**ASSIGNMENT:** Look through the data below. Show each line where the string "infty" occurs.

**PROVIDED ENTRIES:**

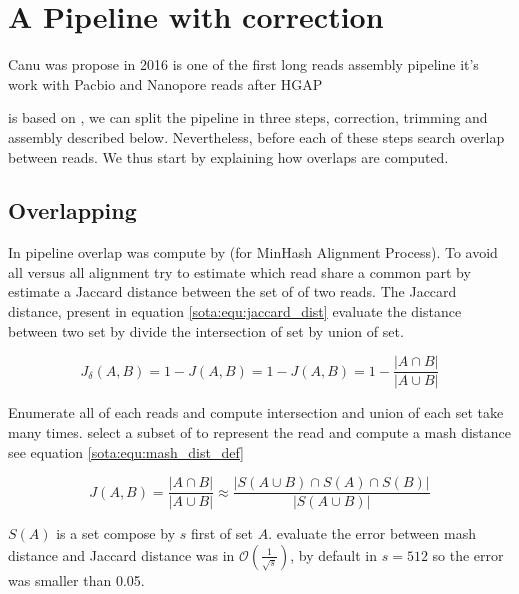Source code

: \documentclass[main]{subfiles}
\begin{document}
\section{A Pipeline with correction \canu} \label{section:sota:canu}

Canu \cite{canu} was propose in 2016 is one of the first long reads assembly pipeline it's work with Pacbio and Nanopore reads after HGAP \cite{hgap}

\canu is based on  \cite{celera_first, celera_second}, we can split the \canu pipeline in three steps, correction, trimming and assembly described below. Nevertheless, before each of these steps \canu search overlap between reads. We thus start by explaining how overlaps are computed.

\subsection{Overlapping} \label{subsec:sota:canu:overlapping}

In \canu pipeline overlap was compute by \mhap (for MinHash Alignment Process). To avoid all versus all alignment \mhap try to estimate which read share a common part by estimate a Jaccard distance between the set of \kmers of two reads. The Jaccard distance, present in equation \ref{sota:equ:jaccard_dist} evaluate the distance between two set by divide the intersection of set by union of set.

\begin{equation}
J_{\delta}(A,B) = 1 - J(A,B) = 1 -  J(A,B) = 1 - \frac{|A \cap B|}{|A \cup B|}
\label{sota:equ:jaccard_dist}
\end{equation}

Enumerate all \kmers of each reads and compute intersection and union of each set take many times. \mhap select a subset of \kmers to represent the read and compute a mash distance \cite{mash_distance} see equation \ref{sota:equ:mash_dist_def} 

\begin{equation}
J(A,B) = \frac{|A \cap B|}{|A \cup B|} \approx \frac{|S(A \cup B) \cap S(A) \cap S(B)|}{|S(A \cup B)|}
\label{sota:equ:mash_dist_def}
\end{equation}

$S(A)$ is a \kmers set compose by $s$ first \kmers of set $A$. \citeauthor{mash_distance} evaluate the error between mash distance and Jaccard distance was in $\mathcal{O}(\frac{1}{\sqrt{s}})$, by default in \mhap $s=512$ so the error was smaller than 0.05.
\end{document}
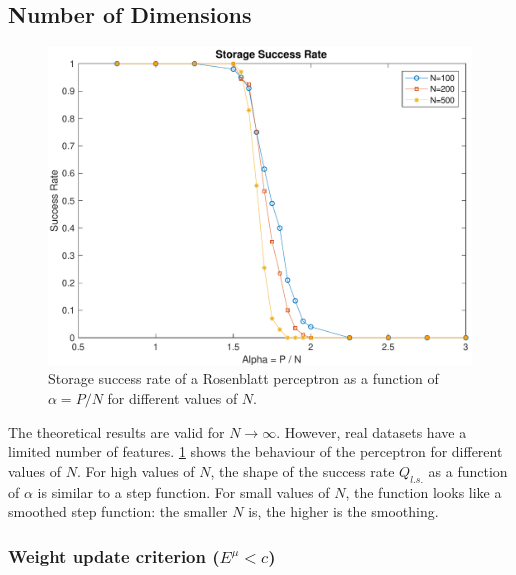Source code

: \subsection{Number of Dimensions}
\label{subsec:dimensions}
\begin{figure}[t]
	\centering
	\includegraphics[width=\columnwidth]{figures/multiple_n}
    \caption{Storage success rate of a Rosenblatt perceptron as a function of $\alpha = P / N$ for different values of $N$.}
	\label{fig:multiple_n}
\end{figure}

The theoretical results are valid for $N \to \infty$.
However, real datasets have a limited number of features.
\cref{fig:multiple_n} shows the behaviour of the perceptron for different values of $N$.
For high values of $N$, the shape of the success rate $Q_{l.s.}$ as a function of $\alpha$ is similar to a step function.
For small values of $N$, the function looks like a smoothed step function:
the smaller $N$ is, the higher is the smoothing.

\subsubsection{Weight update criterion ($E^\mu < c$)}
\label{subsec:c}


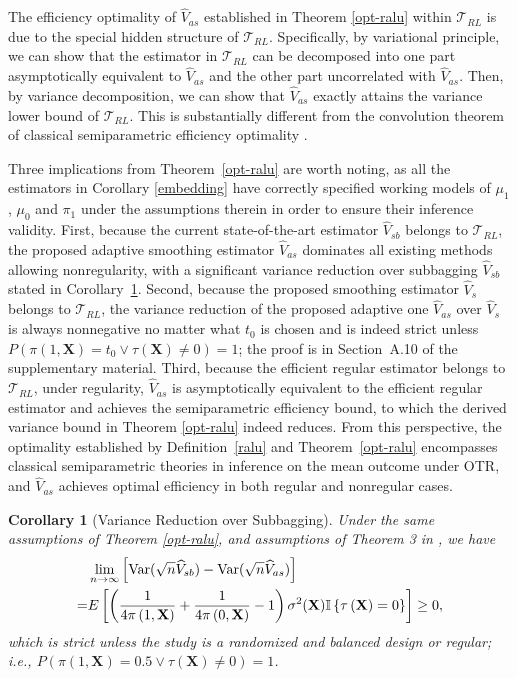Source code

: \documentclass[11pt]{article}
\theoremstyle{referenceplain}
\newtheorem{Corollary}{Corollary}
\theoremstyle{referencedefinition}
\theoremstyle{referenceremark}
\begin{document}
The efficiency optimality of $\widehat{V}_{as}$ established in Theorem \ref{opt-ralu} within $\mathcal{T}_{RL}$ is due to the special hidden structure of $\mathcal{T}_{RL}$. Specifically, by variational principle, we can show that the estimator in $\mathcal{T}_{RL}$ can be decomposed into one part asymptotically equivalent to $\widehat{V}_{as}$ and the other part uncorrelated with $\widehat{V}_{as}$. Then, by variance decomposition, we can show that $\widehat{V}_{as}$ exactly attains the variance lower bound of $\mathcal{T}_{RL}$. This is substantially different from the convolution theorem of classical semiparametric efficiency optimality \citep{bickel1993efficient}.


Three implications from Theorem~\ref{opt-ralu} are worth noting, as all the estimators in Corollary \ref{embedding} have correctly specified working models of $\mu_1$, $\mu_0$ and $\pi_1$ under the assumptions therein in order to ensure their inference validity. First, because the current state-of-the-art estimator $\widehat{V}_{sb}$ belongs to $\mathcal{T}_{RL}$,  the proposed adaptive smoothing estimator $\widehat{V}_{as}$ dominates all existing methods allowing nonregularity, with a significant variance reduction over 
subbagging $\widehat{V}_{sb}$ stated in Corollary~\ref{var-reduce-sb}. Second, because the proposed smoothing estimator $\widehat{V}_s$ belongs to $\mathcal{T}_{RL}$,  the variance reduction of the proposed adaptive one $\widehat{V}_{as}$ over $\widehat{V}_{s}$ 
is always nonnegative no matter what $t_0$ is chosen and is indeed strict unless 
$P(\pi(1,\mathbf{X})=t_0 \lor \tau(\mathbf{X})\neq 0)=1$; 
the proof is in Section~A.10 of the supplementary material. Third, because the efficient regular estimator belongs to $\mathcal{T}_{RL}$, under regularity, $\widehat{V}_{as}$ is asymptotically equivalent to the efficient regular estimator and achieves the semiparametric efficiency bound, to which the derived variance bound in Theorem \ref{opt-ralu} indeed reduces. From this perspective, the optimality established by Definition~\ref{ralu} and Theorem~\ref{opt-ralu} encompasses classical semiparametric theories in inference on the mean outcome under OTR, and $\widehat{V}_{as}$ achieves optimal efficiency in 
both regular and nonregular cases.
\begin{Corollary}[Variance Reduction over Subbagging]\label{var-reduce-sb}
    Under the same assumptions of Theorem \ref{opt-ralu}, and assumptions of Theorem 3 in \citet{shi2020breaking}, we have
    \begin{align}\label{Vsb-Vas}
   &\lim_{n\to\infty}\left[ \operatorname{Var}(\sqrt{n}\widehat{V}_{sb}) - \operatorname{Var}(\sqrt{n}\widehat{V}_{as})\right]\notag\\
   =&E\left[\left(\frac{1}{4 \pi\left(1, \mathbf{X}\right)}+\frac{1}{4\pi\left(0, \mathbf{X}\right)}-1\right){\sigma^2(\mathbf{X})} \mathbb{I}\left\{\tau\left(\mathbf{X}\right)=0\right\}\right]\ge 0,
\end{align}
which is strict unless the study is a randomized and balanced design or regular; i.e., $P(\pi\left(1, \mathbf{X}\right)=0.5 \lor \tau(\mathbf{X})\neq 0)=1$.
\end{Corollary}
\end{document}
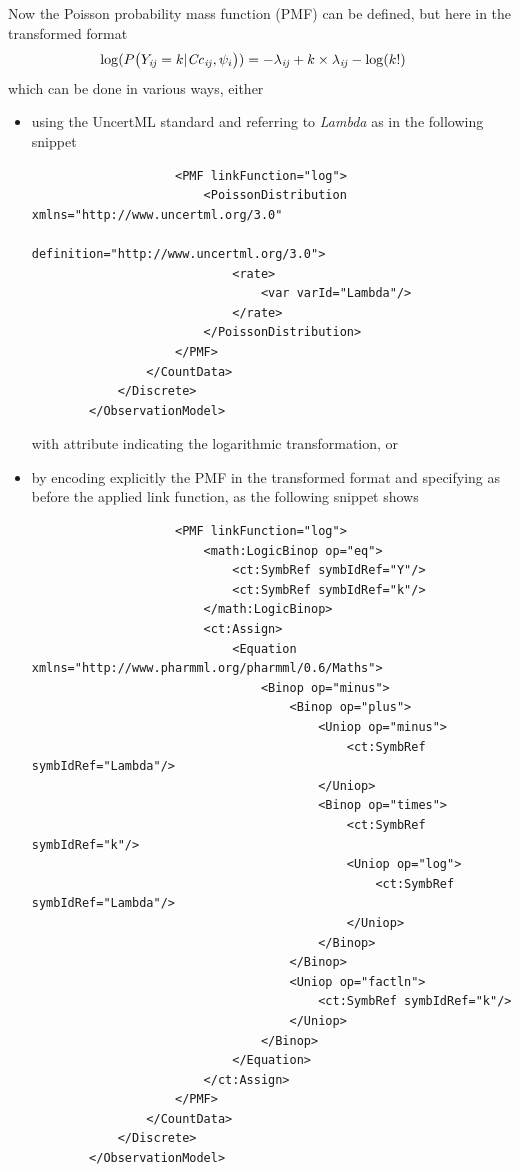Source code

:Now the Poisson probability mass function (PMF) can be defined, but here 
in the transformed format 
\begin{align}
\log(P\big(Y_{\mathit{ij}} & =k | \mathit{Cc}_{\mathit{ij}}, \psi_i\big)) =  -\lambda_{\mathit{ij}} +k\times \lambda_{\mathit{ij}} - \log(k!) \nonumber
\end{align}
which can be done in various ways, either
\begin{itemize}
\item
using the UncertML standard and referring to \emph{Lambda} as in the following snippet
\lstset{language=XML}
\begin{lstlisting}
                    <PMF linkFunction="log">
                        <PoissonDistribution xmlns="http://www.uncertml.org/3.0" 
                            definition="http://www.uncertml.org/3.0">
                            <rate>
                                <var varId="Lambda"/>
                            </rate>
                        </PoissonDistribution>
                    </PMF>
                </CountData>
            </Discrete>
        </ObservationModel>
\end{lstlisting}
with  attribute indicating the logarithmic transformation, or 
\item
by encoding explicitly the PMF in the transformed format and specifying as before
the applied link function, as the following snippet shows
\lstset{language=XML}
\begin{lstlisting}
                    <PMF linkFunction="log">
                        <math:LogicBinop op="eq">
                            <ct:SymbRef symbIdRef="Y"/>
                            <ct:SymbRef symbIdRef="k"/>
                        </math:LogicBinop>
                        <ct:Assign>
                            <Equation xmlns="http://www.pharmml.org/pharmml/0.6/Maths">
                                <Binop op="minus">
                                    <Binop op="plus">
                                        <Uniop op="minus">
                                            <ct:SymbRef symbIdRef="Lambda"/>
                                        </Uniop>
                                        <Binop op="times">
                                            <ct:SymbRef symbIdRef="k"/>
                                            <Uniop op="log">
                                                <ct:SymbRef symbIdRef="Lambda"/>
                                            </Uniop>
                                        </Binop>
                                    </Binop>
                                    <Uniop op="factln">
                                        <ct:SymbRef symbIdRef="k"/>
                                    </Uniop>
                                </Binop>
                            </Equation>
                        </ct:Assign>
                    </PMF>
                </CountData>
            </Discrete>
        </ObservationModel> 
\end{lstlisting}
\end{itemize}

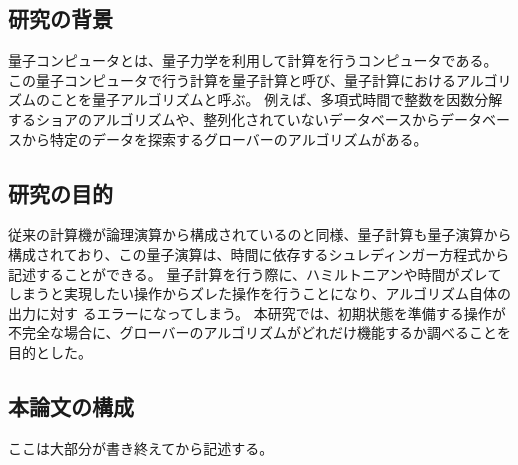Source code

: \begin{comment}
    はじめに
\end{comment}


% 

\subsection{研究の背景}
量子コンピュータとは、量子力学を利用して計算を行うコンピュータである。
この量子コンピュータで行う計算を量子計算と呼び、量子計算におけるアルゴリズムのことを量子アルゴリズムと呼ぶ。
例えば、多項式時間で整数を因数分解するショアのアルゴリズムや、整列化されていないデータベースからデータベースから特定のデータを探索するグローバーのアルゴリズムがある。


\subsection{研究の目的}
従来の計算機が論理演算から構成されているのと同様、量子計算も量子演算から構成されており、この量子演算は、時間に依存するシュレディンガー方程式から記述することができる。
量子計算を行う際に、ハミルトニアンや時間がズレてしまうと実現したい操作からズレた操作を行うことになり、アルゴリズム自体の出力に対す るエラーになってしまう。
本研究では、初期状態を準備する操作が不完全な場合に、グローバーのアルゴリズムがどれだけ機能するか調べることを目的とした。
\subsection{本論文の構成}
ここは大部分が書き終えてから記述する。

**SOLUTION:**
The theoretical results are valid for $N \to \infty$.
   &\lim_{n\to\infty}\left[ \operatorname{Var}(\sqrt{n}\widehat{V}_{sb}) - \operatorname{Var}(\sqrt{n}\widehat{V}_{as})\right]\notag\\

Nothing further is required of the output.